Я могу помогать людям. Вот, к примеру, у меня гостила дочь с семьей, они приехали из Германии. Вчера должны были уехать. И вдруг обнаружилось, что ее муж, стопроцентный немец, покупая билеты, перепутал даты — заказал на нужное число, но следующего месяца. Что я смог сделать? Позвонил в приемную генерального директора «Аэрофлота», описал ситуацию, и через десять минут все было решено.
Я очень многим помогаю. Недавно помогал людям визы получать в английском посольстве — позвонил послу напрямую. Попробуйте позвонить послу напрямую! А я это имею. Но для себя о чем-либо прошу с очень большой неохотой. Не хочу, мне неловко, я прямо морщусь при этом. Так что да, бонусы у популярности есть. Иногда они возникают сами по себе, без моих просьб.

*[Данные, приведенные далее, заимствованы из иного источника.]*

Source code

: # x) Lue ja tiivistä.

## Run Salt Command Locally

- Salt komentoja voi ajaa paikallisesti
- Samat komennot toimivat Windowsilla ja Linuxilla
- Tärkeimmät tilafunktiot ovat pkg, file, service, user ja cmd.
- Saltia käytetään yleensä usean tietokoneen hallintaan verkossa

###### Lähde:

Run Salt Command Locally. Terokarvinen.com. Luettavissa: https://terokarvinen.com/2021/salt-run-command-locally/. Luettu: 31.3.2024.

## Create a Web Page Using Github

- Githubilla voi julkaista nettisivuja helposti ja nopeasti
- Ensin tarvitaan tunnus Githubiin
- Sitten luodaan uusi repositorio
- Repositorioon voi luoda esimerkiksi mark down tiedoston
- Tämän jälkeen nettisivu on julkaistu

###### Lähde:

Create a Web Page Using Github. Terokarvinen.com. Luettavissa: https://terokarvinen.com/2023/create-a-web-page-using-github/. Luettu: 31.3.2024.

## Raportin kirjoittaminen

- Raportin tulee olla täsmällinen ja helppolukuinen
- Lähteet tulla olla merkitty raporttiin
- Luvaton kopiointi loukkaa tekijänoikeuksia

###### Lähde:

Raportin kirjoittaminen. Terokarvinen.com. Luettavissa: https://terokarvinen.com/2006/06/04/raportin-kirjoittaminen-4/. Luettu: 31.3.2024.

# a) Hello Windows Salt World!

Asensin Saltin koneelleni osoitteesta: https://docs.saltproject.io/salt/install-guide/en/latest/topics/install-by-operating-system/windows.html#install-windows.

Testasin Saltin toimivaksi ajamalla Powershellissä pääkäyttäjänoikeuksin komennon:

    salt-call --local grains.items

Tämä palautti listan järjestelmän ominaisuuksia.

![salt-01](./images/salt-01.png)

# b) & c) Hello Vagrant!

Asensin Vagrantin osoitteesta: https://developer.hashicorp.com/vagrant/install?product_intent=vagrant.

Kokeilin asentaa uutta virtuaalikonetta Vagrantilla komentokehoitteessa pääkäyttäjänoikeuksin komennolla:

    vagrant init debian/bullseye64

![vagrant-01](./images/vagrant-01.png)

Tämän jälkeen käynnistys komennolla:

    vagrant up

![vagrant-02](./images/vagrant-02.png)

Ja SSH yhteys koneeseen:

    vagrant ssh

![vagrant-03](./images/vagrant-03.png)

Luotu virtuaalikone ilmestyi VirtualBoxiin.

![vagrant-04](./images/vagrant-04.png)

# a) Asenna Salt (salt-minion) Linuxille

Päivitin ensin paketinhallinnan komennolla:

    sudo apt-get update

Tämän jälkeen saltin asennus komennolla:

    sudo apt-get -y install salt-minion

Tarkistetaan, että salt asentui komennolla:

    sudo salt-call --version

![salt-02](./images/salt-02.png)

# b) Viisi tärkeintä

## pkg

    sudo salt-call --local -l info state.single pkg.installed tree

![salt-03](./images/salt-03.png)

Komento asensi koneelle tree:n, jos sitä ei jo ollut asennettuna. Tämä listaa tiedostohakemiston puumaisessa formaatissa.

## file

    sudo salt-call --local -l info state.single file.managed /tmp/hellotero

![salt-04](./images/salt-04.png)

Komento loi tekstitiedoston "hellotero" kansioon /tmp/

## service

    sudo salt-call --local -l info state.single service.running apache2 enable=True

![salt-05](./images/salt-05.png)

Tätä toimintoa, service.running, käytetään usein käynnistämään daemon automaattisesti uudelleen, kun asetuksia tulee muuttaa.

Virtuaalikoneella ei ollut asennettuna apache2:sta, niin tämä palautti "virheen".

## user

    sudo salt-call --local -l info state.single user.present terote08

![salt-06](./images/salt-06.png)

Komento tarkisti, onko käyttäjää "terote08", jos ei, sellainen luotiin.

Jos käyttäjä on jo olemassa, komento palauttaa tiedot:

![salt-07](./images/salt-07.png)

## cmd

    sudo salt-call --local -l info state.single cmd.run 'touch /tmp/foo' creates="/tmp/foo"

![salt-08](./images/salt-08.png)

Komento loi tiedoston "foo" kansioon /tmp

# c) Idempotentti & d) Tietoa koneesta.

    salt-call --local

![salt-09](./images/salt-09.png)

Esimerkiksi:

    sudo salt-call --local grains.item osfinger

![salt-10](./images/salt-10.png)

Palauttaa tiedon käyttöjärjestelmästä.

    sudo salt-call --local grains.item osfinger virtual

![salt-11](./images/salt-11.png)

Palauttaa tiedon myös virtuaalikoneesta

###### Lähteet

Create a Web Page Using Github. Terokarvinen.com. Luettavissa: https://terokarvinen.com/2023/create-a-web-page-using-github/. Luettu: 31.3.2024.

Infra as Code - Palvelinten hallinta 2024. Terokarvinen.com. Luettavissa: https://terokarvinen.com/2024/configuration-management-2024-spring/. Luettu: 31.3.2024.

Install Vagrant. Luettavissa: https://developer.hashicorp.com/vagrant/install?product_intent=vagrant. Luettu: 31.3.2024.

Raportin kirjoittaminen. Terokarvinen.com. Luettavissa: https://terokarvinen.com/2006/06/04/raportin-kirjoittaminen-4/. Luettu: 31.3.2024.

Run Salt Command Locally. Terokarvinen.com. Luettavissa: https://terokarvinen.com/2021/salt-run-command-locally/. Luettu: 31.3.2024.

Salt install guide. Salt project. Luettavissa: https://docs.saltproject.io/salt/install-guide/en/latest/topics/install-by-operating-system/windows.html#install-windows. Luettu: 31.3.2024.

Ко мне очень многие хорошо относятся, я встречаю много любви. Люди подходят, говорят: «Хочу сказать спасибо за то, что…» Приятно. Знаете, бывают совсем странные вещи. Прилетаю в Шереметьево, на паспортном контроле — гигантская толпа, и вдруг мне говорят: «Проходите». Но я стою в очереди, терпеть не могу за счет популярности так поступать.
— 83 года — прекрасный, хотя и немалый возраст. Вы боитесь смерти?
— Да. То есть, что значит — да? Я не хочу умереть и надеюсь в том виде, в котором сейчас нахожусь, существовать как можно дольше. Другой вопрос, что если из-за возраста я не смогу играть в теннис, не смогу путешествовать, не буду нравиться женщинам, — тогда мне, наверное, захочется поскорее закончить с этим делом.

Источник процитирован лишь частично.